Any credit inquiries made within 30 days only counts as one inquiry. For every inquiry, your credit score is affected by five to seven points.
Your mortgage specialist may check your credit history twice during the process of applying for the mortgage. Also, just before the deal closes. If 30 days have elapsed between inquiries, your credit score can drop. It can plummet by almost fourteen points.
Making Payments on Time Will Increase Your Credit Score
Making regular payments affects your credit score by 35 percent. The types of debt you have affect your credit score by 10 percent. Therefore your payment history is the most important factor that will affect your credit rating. If you make your mortgage payments on time, your credit score will improve.
An easy way of ensuring your mortgage payments are made on time is to have your financial institution deduct automatic payments directly from your bank account. This way, there is no worry about a late payment.
Using A Co-Signer
If your credit rating is not good, but you have the money for a downpayment, and the income to secure a mortgage, you may be asked for a co-signer. A co-signer is someone who goes on a mortgage application with the primary borrowers.
The primary borrowers may not qualify on their own and may need the additional backing to acquire a mortgage. There are certain criteria that a co-signer must meet such as:
- They must have a low debt to income ratio
- A stable income
- A good credit rating.
In the event the primary borrowers do not pay the mortgage, the co-signer is then responsible for the mortgage payments.
There are a few tax breaks that are associated with owning a home. In Canada, you can claim $5000 for the purchase of a home that qualifies as follows:
- You, your partner or spouse acquired a qualifying home, and you did not live in another home owned by your or your partner or spouse in the year of the new purchase or in any of the four years preceding that.
- A qualifying home is one that is registered in you, your partner, and or spouse’s names with the Land Registry Office and located in Canada.
- A qualifying home is considered semi-detached houses, fully detached houses, mobile homes, townhouses, apartment buildings, or apartments in duplexes, triplexes and fourplexes.
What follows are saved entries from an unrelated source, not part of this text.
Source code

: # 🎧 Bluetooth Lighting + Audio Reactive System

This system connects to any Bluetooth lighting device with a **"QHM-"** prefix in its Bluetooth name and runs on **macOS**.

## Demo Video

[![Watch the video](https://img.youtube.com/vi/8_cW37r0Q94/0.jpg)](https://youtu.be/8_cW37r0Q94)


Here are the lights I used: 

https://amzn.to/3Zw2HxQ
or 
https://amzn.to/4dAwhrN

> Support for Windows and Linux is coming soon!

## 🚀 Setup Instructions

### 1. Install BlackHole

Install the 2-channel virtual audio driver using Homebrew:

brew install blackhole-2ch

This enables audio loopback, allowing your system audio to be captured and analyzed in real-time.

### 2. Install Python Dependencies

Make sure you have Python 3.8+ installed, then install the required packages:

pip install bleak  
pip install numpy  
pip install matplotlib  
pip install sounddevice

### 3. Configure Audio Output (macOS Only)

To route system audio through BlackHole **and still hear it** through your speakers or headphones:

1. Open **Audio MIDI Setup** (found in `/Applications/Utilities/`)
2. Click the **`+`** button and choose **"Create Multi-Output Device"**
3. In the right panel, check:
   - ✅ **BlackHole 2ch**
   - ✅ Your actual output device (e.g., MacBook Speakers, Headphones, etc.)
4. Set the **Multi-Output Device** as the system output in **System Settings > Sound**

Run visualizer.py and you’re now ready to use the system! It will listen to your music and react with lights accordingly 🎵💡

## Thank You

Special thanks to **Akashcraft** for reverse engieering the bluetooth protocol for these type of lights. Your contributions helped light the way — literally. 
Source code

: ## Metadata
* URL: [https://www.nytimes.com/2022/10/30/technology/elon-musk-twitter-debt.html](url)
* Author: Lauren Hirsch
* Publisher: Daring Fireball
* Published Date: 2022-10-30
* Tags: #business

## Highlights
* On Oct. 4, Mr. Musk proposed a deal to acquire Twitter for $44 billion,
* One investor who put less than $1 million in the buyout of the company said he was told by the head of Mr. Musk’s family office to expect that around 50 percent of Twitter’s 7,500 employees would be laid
Modular homes and floating homes are also identified as qualifying housing.
The Home Accessibility Tax Credit of up to $10,000 can be granted for Canadian Seniors aged 65 and older. There are certain requirements that must be met.
New Build GST/HST rebates are available to those who:
- Have purchased a new build, or constructed, or substantially renovated housing for use as their primary residence.
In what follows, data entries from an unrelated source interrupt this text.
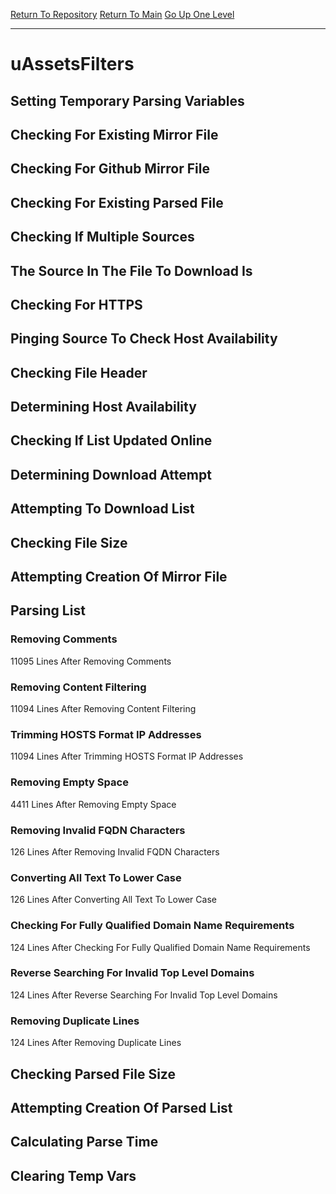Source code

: [Return To Repository](https://github.com/deathbybandaid/piholeparser/)
[Return To Main](https://github.com/deathbybandaid/piholeparser/blob/master/RecentRunLogs/Mainlog.md)
[Go Up One Level](https://github.com/deathbybandaid/piholeparser/blob/master/RecentRunLogs/TopLevelScripts/30-Processing-External-Blacklists.md)
____________________________________
# uAssetsFilters
## Setting Temporary Parsing Variables
## Checking For Existing Mirror File
## Checking For Github Mirror File
## Checking For Existing Parsed File
## Checking If Multiple Sources
## The Source In The File To Download Is
## Checking For HTTPS
## Pinging Source To Check Host Availability
## Checking File Header
## Determining Host Availability
## Checking If List Updated Online
## Determining Download Attempt
## Attempting To Download List
## Checking File Size
## Attempting Creation Of Mirror File
## Parsing List
### Removing Comments
11095 Lines After Removing Comments
### Removing Content Filtering
11094 Lines After Removing Content Filtering
### Trimming HOSTS Format IP Addresses
11094 Lines After Trimming HOSTS Format IP Addresses
### Removing Empty Space
4411 Lines After Removing Empty Space
### Removing Invalid FQDN Characters
126 Lines After Removing Invalid FQDN Characters
### Converting All Text To Lower Case
126 Lines After Converting All Text To Lower Case
### Checking For Fully Qualified Domain Name Requirements
124 Lines After Checking For Fully Qualified Domain Name Requirements
### Reverse Searching For Invalid Top Level Domains
124 Lines After Reverse Searching For Invalid Top Level Domains
### Removing Duplicate Lines
124 Lines After Removing Duplicate Lines
## Checking Parsed File Size
## Attempting Creation Of Parsed List
## Calculating Parse Time
## Clearing Temp Vars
- You have purchased shares in a co-op complex as long as you are the primary resident.
- Have built or substantially renovated your own home yourself or hired professionals. This also must be for the use of your primary residence. The fair market value of the house is less than $450,000 after the renovations.
Applying for Other Credit
Indeed a mortgage can be a large loan. However, you may qualify for other credit. When applying for additional credit, the agency will check many factors to determine if you meet the qualifications.
- Total current debt will be taken into account.
- They will also want to know how much your living expenses are. Total income is also a big factor.
- They will also conduct a credit check to see how your credit score is.
You may not always qualify for the amount you wish to borrow. However, you may qualify for some. There is a debt to income ratio standard that must be met.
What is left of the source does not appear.